When paging is enabled and an exception occurs does a translation table walk occur to access the exception vector table at address 0x00000000?

Almost all ARM CPUs have a means to configure the exception table address. So in most systems, the exception vector table is not at address 0x00000000. However, the MMU is enabled when exceptions are taken. The TLB (an MMU/page table cache) will contain the vector table physical address.

In some SOCs the boot vector table maybe at 0x0, but this is usually reconfigured by the boot code.

  1. If paging is still enabled then how do user mode processes and the vector table both share address 0x00000000 - the TTBR (translation table base register) does not get updated on exception entry and the TTBR is not a banked register (we are not talking here about switching between secure and non-secure worlds).

If you want the vector table at address 0x00000000, then it is what user space will see unless you prohibit it.

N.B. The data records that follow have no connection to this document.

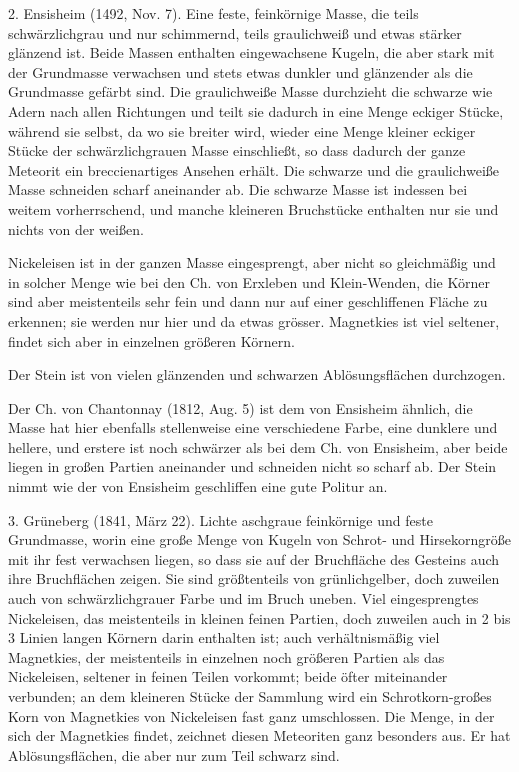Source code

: \documentclass[a4paper, 11pt, oneside]{article}
\begin{document}
2. Ensisheim (1492, Nov. 7). Eine feste, feinkörnige Masse, die teils schwärzlichgrau und nur schimmernd, teils graulichweiß und etwas stärker glänzend ist. Beide Massen enthalten eingewachsene Kugeln, die aber stark mit der Grundmasse verwachsen und stets etwas dunkler und glänzender als die Grundmasse gefärbt sind. Die graulichweiße Masse durchzieht die schwarze wie Adern nach allen Richtungen und teilt sie dadurch in eine Menge eckiger Stücke, während sie selbst, da wo sie breiter wird, wieder eine Menge kleiner eckiger Stücke der schwärzlichgrauen Masse einschließt, so dass dadurch der ganze Meteorit ein breccienartiges Ansehen erhält. Die schwarze und die graulichweiße Masse schneiden scharf aneinander ab. Die schwarze Masse ist indessen bei weitem vorherrschend, und manche kleineren Bruchstücke enthalten nur sie und nichts von der weißen.

Nickeleisen ist in der ganzen Masse eingesprengt, aber nicht so gleichmäßig und in solcher Menge wie bei den Ch. von Erxleben und Klein-Wenden, die Körner sind aber meistenteils sehr fein und dann nur auf einer geschliffenen Fläche zu erkennen; sie werden nur hier und da etwas grösser. Magnetkies ist viel seltener, findet sich aber in einzelnen größeren Körnern.

Der Stein ist von vielen glänzenden und schwarzen Ablösungsflächen durchzogen.

Der Ch. von Chantonnay (1812, Aug. 5) ist dem von Ensisheim ähnlich, die Masse hat hier ebenfalls stellenweise eine verschiedene Farbe, eine dunklere und hellere, und erstere ist noch schwärzer als bei dem Ch. von Ensisheim, aber beide liegen in großen Partien aneinander und schneiden nicht so scharf ab. Der Stein nimmt wie der von Ensisheim geschliffen eine gute Politur an.

3. Grüneberg (1841, März 22). Lichte aschgraue feinkörnige und feste Grundmasse, worin eine große Menge von Kugeln von Schrot- und Hirsekorngröße mit ihr fest verwachsen liegen, so dass sie auf der Bruchfläche des Gesteins auch ihre Bruchflächen zeigen. Sie sind größtenteils von grünlichgelber, doch zuweilen auch von schwärzlichgrauer Farbe und im Bruch uneben. Viel eingesprengtes Nickeleisen, das meistenteils in kleinen feinen Partien, doch zuweilen auch in 2 bis 3 Linien langen Körnern darin enthalten ist; auch verhältnismäßig viel Magnetkies, der meistenteils in einzelnen noch größeren Partien als das Nickeleisen, seltener in feinen Teilen vorkommt; beide öfter miteinander verbunden; an dem kleineren Stücke der Sammlung wird ein Schrotkorn-großes Korn von Magnetkies von Nickeleisen fast ganz umschlossen. Die Menge, in der sich der Magnetkies findet, zeichnet diesen Meteoriten ganz besonders aus. Er hat Ablösungsflächen, die aber nur zum Teil schwarz sind.
\end{document}

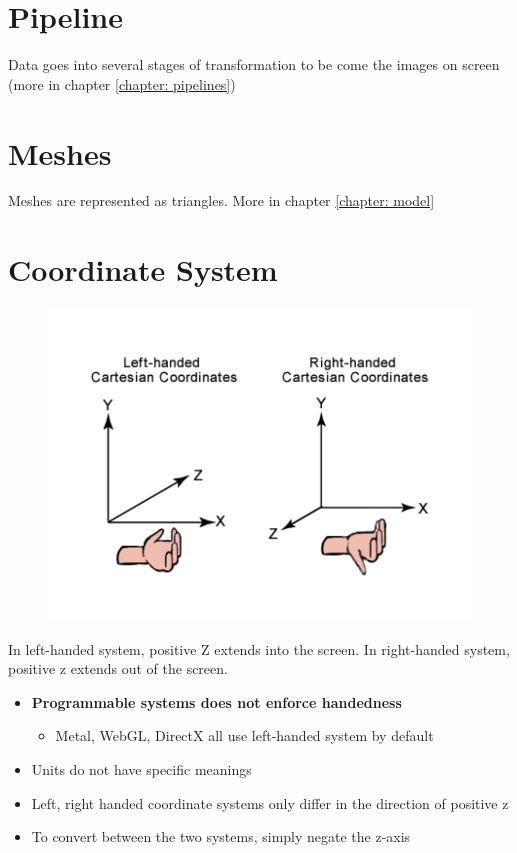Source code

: \section{Pipeline}

  Data goes into several stages of transformation to be come the images on
  screen (more in chapter \ref{chapter: pipelines})

\section{Meshes}

  Meshes are represented as triangles. More in chapter \ref{chapter: model}

\section{Coordinate System}

  \begin{figure}[H]
    \centering
    \includegraphics[width=0.7\columnwidth]{images/overview/left-right-hand.png}
  \end{figure}

  In left-handed system, positive Z extends into the screen. In right-handed
  system, positive z extends out of the screen.

  \begin{itemize}
    \item \textbf{Programmable systems does not enforce handedness}
    \begin{itemize}
      \item Metal, WebGL, DirectX all use left-handed system by default
    \end{itemize}
    \item Units do not have specific meanings
    \item Left, right handed coordinate systems only differ in the direction of
    positive z
    \item To convert between the two systems, simply negate the z-axis
  \end{itemize}
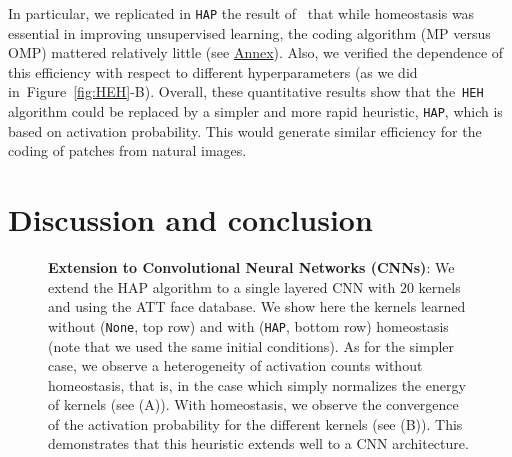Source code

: \documentclass[vision,article,submit,oneauthor,pdftex]{Definitions/mdpi}
\newcommand{\seeFig}[1]{Figure~\ref{fig:#1}}%
\begin{document}
{%
In particular, we replicated in \texttt{HAP} the result of~\cite{Sandin17} that while homeostasis was essential in improving unsupervised learning, the coding algorithm (MP versus OMP) mattered relatively little (see \href{https://spikeai.github.io/HULK/#Testing-different-algorithms}{Annex}). Also, we verified the dependence of this efficiency with respect to different hyperparameters (as we did in~\seeFig{HEH}-B). %
Overall, these quantitative results show that the~\texttt{HEH} algorithm could be replaced by a simpler and more rapid heuristic, \texttt{HAP}, which is based on activation probability. This would generate similar efficiency for the coding of patches from natural images.
\section{Discussion and conclusion}\label{discussion-et-conclusion}
\begin{figure}%
\caption{
{\bf Extension to Convolutional Neural Networks (CNNs)}: %
 We extend the HAP algorithm to a single layered CNN with $20$ kernels and using the ATT face database. We show here the kernels learned without (\texttt{None}, top row) and with (\texttt{HAP}, bottom row) homeostasis (note that we used the same initial conditions). As for the simpler case, we observe a heterogeneity of activation counts without homeostasis, that is, in the case which simply normalizes the energy of kernels (see {\sf (A)}). With homeostasis, we observe the convergence of the activation probability for the different kernels (see {\sf (B)}). This demonstrates that this heuristic extends well to a CNN architecture.
}
\end{figure}}
\end{document}
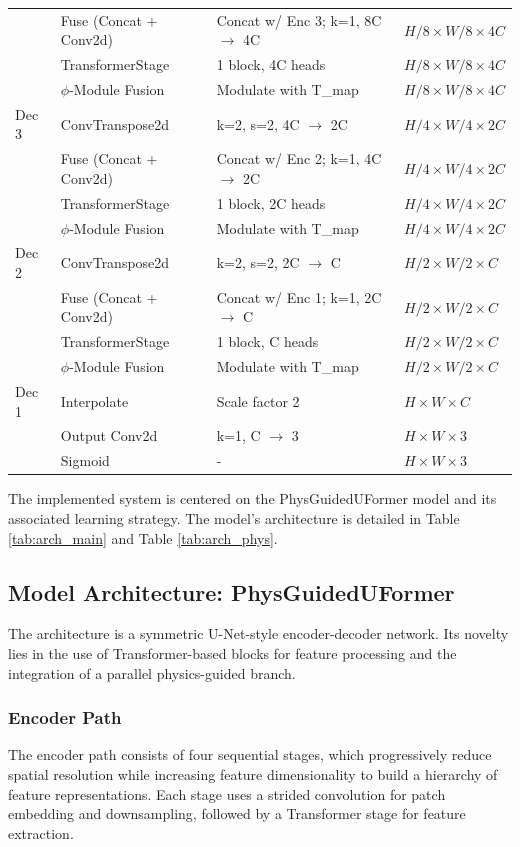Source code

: \documentclass[10pt,twocolumn,letterpaper]{article}
\begin{document}
\begin{table}[t]
{\begin{tabular}{@{}llll@{}}
& Fuse (Concat + Conv2d) & Concat w/ Enc 3; k=1, 8C $\rightarrow$ 4C & $H/8 \times W/8 \times 4C$ \\
& TransformerStage & 1 block, 4C heads & $H/8 \times W/8 \times 4C$ \\
& $\phi$-Module Fusion & Modulate with T\_map & $H/8 \times W/8 \times 4C$ \\
\midrule
Dec 3 & ConvTranspose2d & k=2, s=2, 4C $\rightarrow$ 2C & $H/4 \times W/4 \times 2C$ \\
& Fuse (Concat + Conv2d) & Concat w/ Enc 2; k=1, 4C $\rightarrow$ 2C & $H/4 \times W/4 \times 2C$ \\
& TransformerStage & 1 block, 2C heads & $H/4 \times W/4 \times 2C$ \\
& $\phi$-Module Fusion & Modulate with T\_map & $H/4 \times W/4 \times 2C$ \\
\midrule
Dec 2 & ConvTranspose2d & k=2, s=2, 2C $\rightarrow$ C & $H/2 \times W/2 \times C$ \\
& Fuse (Concat + Conv2d) & Concat w/ Enc 1; k=1, 2C $\rightarrow$ C & $H/2 \times W/2 \times C$ \\
& TransformerStage & 1 block, C heads & $H/2 \times W/2 \times C$ \\
& $\phi$-Module Fusion & Modulate with T\_map & $H/2 \times W/2 \times C$ \\
\midrule
Dec 1 & Interpolate & Scale factor 2 & $H \times W \times C$ \\
& Output Conv2d & k=1, C $\rightarrow$ 3 & $H \times W \times 3$ \\
& Sigmoid & - & $H \times W \times 3$ \\
\bottomrule
\end{tabular}%
}
\end{table}

The implemented system is centered on the PhysGuidedUFormer model and its associated learning strategy. The model's architecture is detailed in Table \ref{tab:arch_main} and Table \ref{tab:arch_phys}.

\subsection{Model Architecture: PhysGuidedUFormer}
The architecture is a symmetric U-Net-style encoder-decoder network. Its novelty lies in the use of Transformer-based blocks for feature processing and the integration of a parallel physics-guided branch.

\subsubsection{Encoder Path}
The encoder path consists of four sequential stages, which progressively reduce spatial resolution while increasing feature dimensionality to build a hierarchy of feature representations. Each stage uses a strided convolution for patch embedding and downsampling, followed by a Transformer stage for feature extraction.
\end{document}
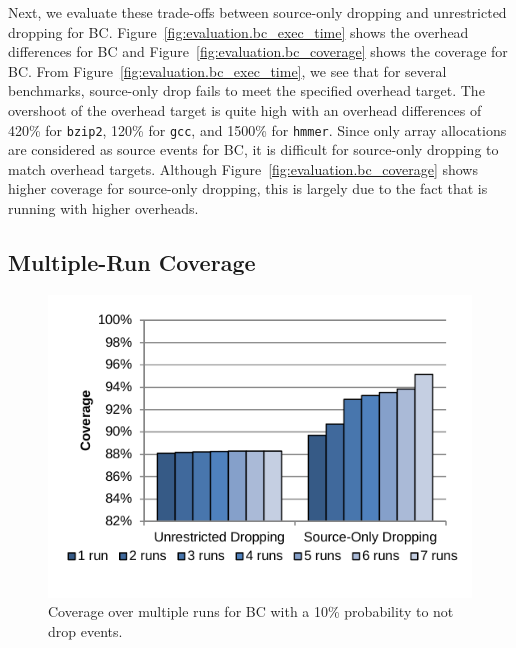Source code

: Next, we evaluate these trade-offs between source-only dropping and unrestricted dropping for BC.
Figure~\ref{fig:evaluation.bc_exec_time} shows the overhead differences for BC
and Figure~\ref{fig:evaluation.bc_coverage} shows the coverage for BC.
From Figure~\ref{fig:evaluation.bc_exec_time}, we see that for several
benchmarks, source-only drop fails to meet the specified overhead target.
The overshoot of the overhead target is quite high with an overhead differences
of 420\% for {\tt bzip2}, 120\% for {\tt gcc}, and 1500\% for {\tt hmmer}.
Since only array allocations are considered as source events for BC, it is
difficult for source-only dropping to match overhead targets. Although
Figure~\ref{fig:evaluation.bc_coverage} shows higher coverage for
source-only dropping, this is largely due to the fact that is running with
higher overheads.

\subsection{Multiple-Run Coverage}

\begin{figure}
  \begin{center}
    \includegraphics[width=\columnwidth, clip=true, trim=0 0.2in 0 0]{figs/data_multirun_coverage.pdf}
    \vspace{-0.2in}
    \caption{Coverage over multiple runs for BC with a 10\% probability to not drop events.}
    \label{fig:evaluation.multirun}
    \vspace{-0.1in}
  \end{center}
\end{figure}

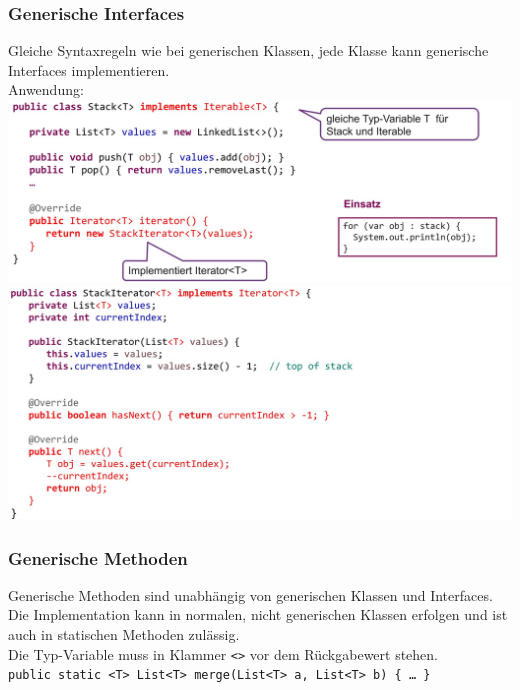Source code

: \subsubsection{Generische Interfaces}\label{StackIterator}
Gleiche Syntaxregeln wie bei generischen Klassen, jede Klasse kann generische Interfaces implementieren.\\
Anwendung:\\
\includegraphics[width=\linewidth]{pictures/generic-interface1.jpg}
\includegraphics[width=\linewidth]{pictures/generic-interface2.jpg}

\subsubsection{Generische Methoden}
Generische Methoden sind unabhängig von generischen Klassen und Interfaces. Die Implementation kann in normalen, 
nicht generischen Klassen erfolgen und ist auch in statischen Methoden zulässig.\\
Die Typ-Variable muss in Klammer \verb|<>| vor dem Rückgabewert stehen. \\
\verb|public static <T> List<T> merge(List<T> a, List<T> b) { … }|

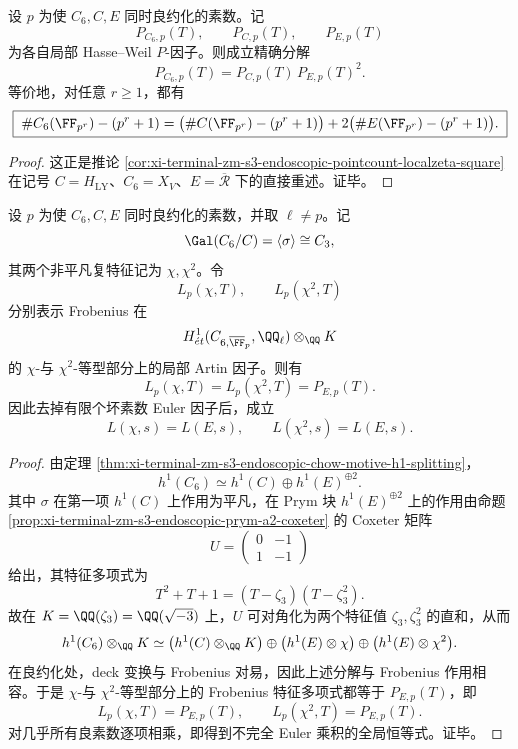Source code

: \begin{theorem}\label{thm:xi-leyang-local-factor-square-decomposition}
设 \(p\) 为使 \(C_6,C,E\) 同时良约化的素数。记
\[
P_{C_6,p}(T),\qquad P_{C,p}(T),\qquad P_{E,p}(T)
\]
为各自局部 Hasse--Weil \(P\)-因子。则成立精确分解
\[
\boxed{\;
P_{C_6,p}(T)=P_{C,p}(T)\,P_{E,p}(T)^2.\;}
\]
等价地，对任意 \(r\ge 1\)，都有
\[
\boxed{\;
\#C_6(\FF_{p^r})-(p^r+1)
=
\bigl(\#C(\FF_{p^r})-(p^r+1)\bigr)
+2\bigl(\#E(\FF_{p^r})-(p^r+1)\bigr).\;}
\]
\end{theorem}
\begin{proof}
这正是推论 \ref{cor:xi-terminal-zm-s3-endoscopic-pointcount-localzeta-square} 在记号 \(C=H_{\mathrm{LY}}\)、\(C_6=X_V\)、\(E=\overline{\mathcal R}\) 下的直接重述。证毕。
\end{proof}

\begin{theorem}\label{thm:xi-leyang-c3-artin-factor-equals-elliptic}
设 \(p\) 为使 \(C_6,C,E\) 同时良约化的素数，并取 \(\ell\neq p\)。记
\[
\Gal(C_6/C)=\langle\sigma\rangle\cong C_3,
\]
其两个非平凡复特征记为 \(\chi,\chi^2\)。令
\[
L_p(\chi,T),\qquad L_p(\chi^2,T)
\]
分别表示 Frobenius 在
\[
H^1_{\acute et}(C_{6,\overline{\FF}_p},\QQ_\ell)\otimes_{\QQ}K
\]
的 \(\chi\)-与 \(\chi^2\)-等型部分上的局部 Artin 因子。则有
\[
\boxed{\;
L_p(\chi,T)=L_p(\chi^2,T)=P_{E,p}(T).\;}
\]
因此去掉有限个坏素数 Euler 因子后，成立
\[
\boxed{\;
L(\chi,s)=L(E,s),
\qquad
L(\chi^2,s)=L(E,s).\;}
\]
\end{theorem}
\begin{proof}
由定理 \ref{thm:xi-terminal-zm-s3-endoscopic-chow-motive-h1-splitting}，
\[
h^1(C_6)\simeq h^1(C)\oplus h^1(E)^{\oplus 2}.
\]
其中 \(\sigma\) 在第一项 \(h^1(C)\) 上作用为平凡，在 Prym 块 \(h^1(E)^{\oplus 2}\) 上的作用由命题 \ref{prop:xi-terminal-zm-s3-endoscopic-prym-a2-coxeter} 的 Coxeter 矩阵
\[
U=
\begin{pmatrix}
0 & -1\\
1 & -1
\end{pmatrix}
\]
给出，其特征多项式为
\[
T^2+T+1=(T-\zeta_3)(T-\zeta_3^2).
\]
故在 \(K=\QQ(\zeta_3)=\QQ(\sqrt{-3})\) 上，\(U\) 可对角化为两个特征值 \(\zeta_3,\zeta_3^2\) 的直和，从而
\[
h^1(C_6)\otimes_{\QQ}K
\simeq
\bigl(h^1(C)\otimes_{\QQ}K\bigr)\oplus
\bigl(h^1(E)\otimes\chi\bigr)\oplus
\bigl(h^1(E)\otimes\chi^2\bigr).
\]
在良约化处，deck 变换与 Frobenius 对易，因此上述分解与 Frobenius 作用相容。于是 \(\chi\)-与 \(\chi^2\)-等型部分上的 Frobenius 特征多项式都等于 \(P_{E,p}(T)\)，即
\[
L_p(\chi,T)=P_{E,p}(T),
\qquad
L_p(\chi^2,T)=P_{E,p}(T).
\]
对几乎所有良素数逐项相乘，即得到不完全 Euler 乘积的全局恒等式。证毕。
\end{proof}

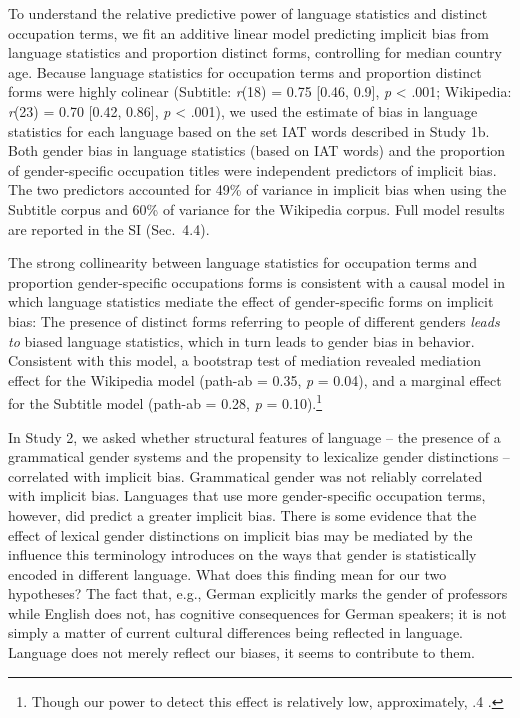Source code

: \documentclass[9pt,twocolumn,twoside,lineno]{pnas-new}
\begin{document}
To understand the relative predictive power of language statistics and
distinct occupation terms, we fit an additive linear model predicting implicit bias
from language statistics and proportion distinct forms, controlling for
median country age. Because language statistics for occupation terms and
proportion distinct forms were highly colinear (Subtitle: \emph{r}(18)  = 0.75 {[}0.46, 0.9{]}, \emph{p}
\textless{} .001; Wikipedia: \emph{r}(23) =
0.70  {[}0.42, 0.86{]}, \emph{p} \textless{} .001), we used the estimate of bias in language statistics
for each language based on the set IAT words described in Study 1b. Both
gender bias in language statistics (based on IAT words) and the
proportion of gender-specific occupation titles were independent
predictors of implicit bias. The two predictors accounted for 49\% of
variance in implicit bias when using the Subtitle corpus and 60\% of
variance for the Wikipedia corpus. Full model results are reported in
the SI (Sec.\ 4.4).

The strong collinearity between language statistics for
occupation terms and proportion gender-specific occupations forms is
consistent with a causal model in which language statistics mediate the
effect of gender-specific forms on implicit bias: The presence of
distinct forms referring to people of different genders \emph{leads to}
biased language statistics, which in turn leads to gender bias in
behavior. Consistent with this model, a bootstrap test of mediation
revealed mediation effect for the
Wikipedia model (path-ab = 0.35, \emph{p} =
0.04), and a marginal effect for the Subtitle model (path-ab = 0.28,
\emph{p} = 0.10).\footnote{Though our power to detect this effect is relatively low, approximately, .4 \citep[ref.\,][]{schoemann2017determining}.}

In Study 2, we asked whether structural features of language -- the
presence of a grammatical gender systems and the propensity to
lexicalize gender distinctions -- correlated with implicit bias.
Grammatical gender was not reliably correlated with implicit bias.
Languages that use more gender-specific occupation terms, however, did
predict a greater implicit bias. There is some evidence that the effect
of lexical gender distinctions on implicit bias may be mediated by the
influence this terminology introduces on the ways that gender is
statistically encoded in different language. What does this finding mean
for our two hypotheses? The fact that, e.g., German explicitly marks the
gender of professors while English does not, has cognitive consequences
for German speakers; it is not simply a matter of current cultural
differences being reflected in language. Language does not merely
reflect our biases, it seems to contribute to them.
\end{document}
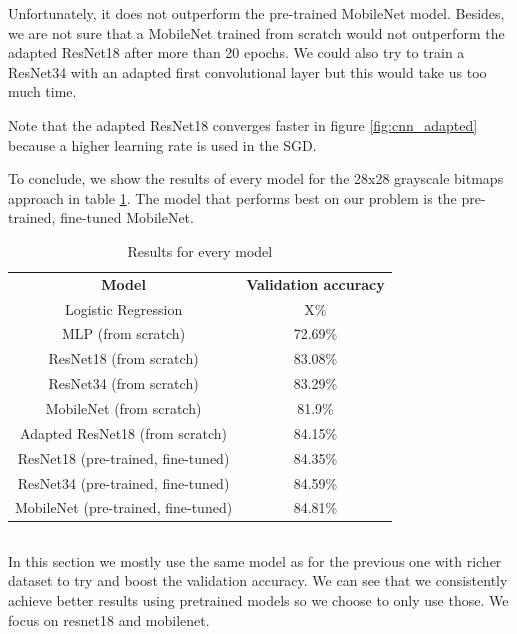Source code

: \documentclass[10pt,twocolumn,letterpaper]{article}
\begin{document}
Unfortunately, it does not outperform the pre-trained MobileNet model. Besides, we are not sure that a MobileNet trained from scratch would not outperform the adapted ResNet18 after more than 20 epochs. We could also try to train a ResNet34 with an adapted first convolutional layer but this would take us too much time.

Note that the adapted ResNet18 converges faster in figure \ref{fig:cnn_adapted} because a higher learning rate is used in the SGD.

To conclude, we show the results of every model for the 28x28 grayscale bitmaps approach in table \ref{tab:cnn_every_results}. The model that performs best on our problem is the pre-trained, fine-tuned MobileNet.

\begin{table}[h]
    \centering
    \begin{tabular}{c|c}
    \textbf{Model}                      & \textbf{Validation accuracy} \\
    Logistic Regression                 & X\%                 \\
    MLP (from scratch)                  & 72.69\%             \\
    ResNet18 (from scratch)             & 83.08\%             \\
    ResNet34 (from scratch)             & 83.29\%             \\
    MobileNet (from scratch)            & 81.9\%              \\
    Adapted ResNet18 (from scratch)     & 84.15\%             \\
    ResNet18 (pre-trained, fine-tuned)  & 84.35\%             \\
    ResNet34 (pre-trained, fine-tuned)  & 84.59\%             \\
    MobileNet (pre-trained, fine-tuned) & 84.81\%            
    \end{tabular}
    \caption{Results for every model}
    \label{tab:cnn_every_results}
\end{table}

\subsection{\imgenTitle{}}
In this section we mostly use the same model as for the previous one with richer dataset to try and boost the validation accuracy.
We can see that we consistently achieve better results using pretrained models so we choose to only use those. We focus on resnet18 and mobilenet.
\end{document}
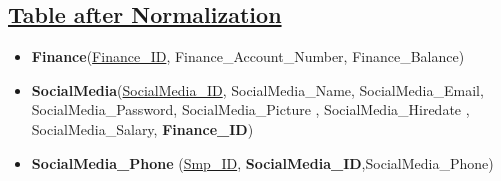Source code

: \subsection*{\underline{Table after Normalization}}
\begin{itemize}
    \item \textbf{Finance}(\underline{Finance\_ID}, Finance\_Account\_Number, Finance\_Balance)
    \item \textbf{SocialMedia}(\underline{SocialMedia\_ID}, SocialMedia\_Name, SocialMedia\_Email, SocialMedia\_Password, SocialMedia\_Picture ,  SocialMedia\_Hiredate , SocialMedia\_Salary, \textbf{Finance\_ID})
    \item \textbf{SocialMedia\_Phone} (\underline{Smp\_ID}, \textbf{SocialMedia\_ID},{SocialMedia\_Phone})
\end{itemize}
\clearpage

Prohibiting access to 0x0 maybe a desired design to prevent NULL pointer use. Many OSes do not have user space run from 0x0, but an address like 0x8000.

Having user space fault based on a parameter can be very useful as you can trap NULL pointer access while a process is being developed. I would recommend always leaving this on, but some people allow NULL access for production code.

  1. If no then we must enter exceptions using physical addressing in which case is paging now disabled?

No paging is enabled as the cache is probably on as well. The load/store unit of the CPU would be more complex if some accesses are physical and others are virtual; especially as caches are populated by a virtual address in traditional ARM CPUs.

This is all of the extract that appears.